The Finance Ministry is signaling a turning point in Egypt’s fiscal health as the primary surplus — which excludes interest payments — rose to EGP 383 bn (1.8% of GDP) in 1H FY 2025-2026, up from 1.3% of GDP a year earlier, according to a statement. The primary surplus stood at EGP 306.8 bn during the first five months of the current fiscal year, signaling a rapid acceleration in fiscal consolidation between November and December.
The key drivers: The improvement was driven by a 32% y-o-y jump in tax revenues during the period, which helped keep the overall budget deficit stable at 4.1%. Total revenue rose more than 30% in 1H, outpacing the growth rate of expenses during the same period, according to the statement.
More importantly for investors, the ministry flagged a significant drop in risk premiums. Egypt’s five-year credit default swaps (CDS) — the cost of ins. against sovereign default — dropped below 270 bps on 6 January, marking its lowest level since 2020. At the same time, yields on international bonds fell by 300-400 bps y-o-y. The shift suggests that the market is finally pricing in a “lower-for-longer” risk profile for the state, which will eventually translate into lower borrowing costs.

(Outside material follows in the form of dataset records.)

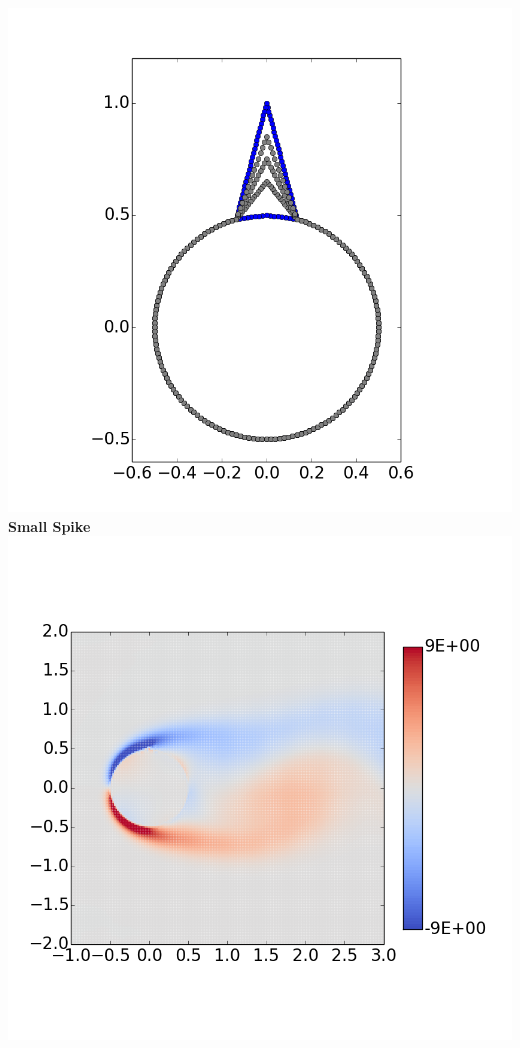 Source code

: \documentclass[9pt]{beamer}
\begin{document}
\begin{frame}
\begin{columns}[c]
   \centering
    \includegraphics[width=1\textwidth]{CylinderPerturbations}   
   \centering
    \textbf{Small Spike} \\
    \includegraphics[width=1\textwidth]{PerturbSmallHorn}

\end{columns}
\end{frame}
\end{document}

Beyond the numbers: Revenue growth outstripped the growth in spending, which has effectively lowered the debt-to-GDP ratio and net borrowing requirements. The Finance Ministry expects even stronger performance in the second half of the fiscal year (ending June 2026), as the January-June window typically sees peak tax inflows.
The outlook: With the conclusion of our IMF program due by year-end, the figures suggest the Finance Ministry is still on track to hit its 4% annual primary surplus target without needing to make any sharp policy changes.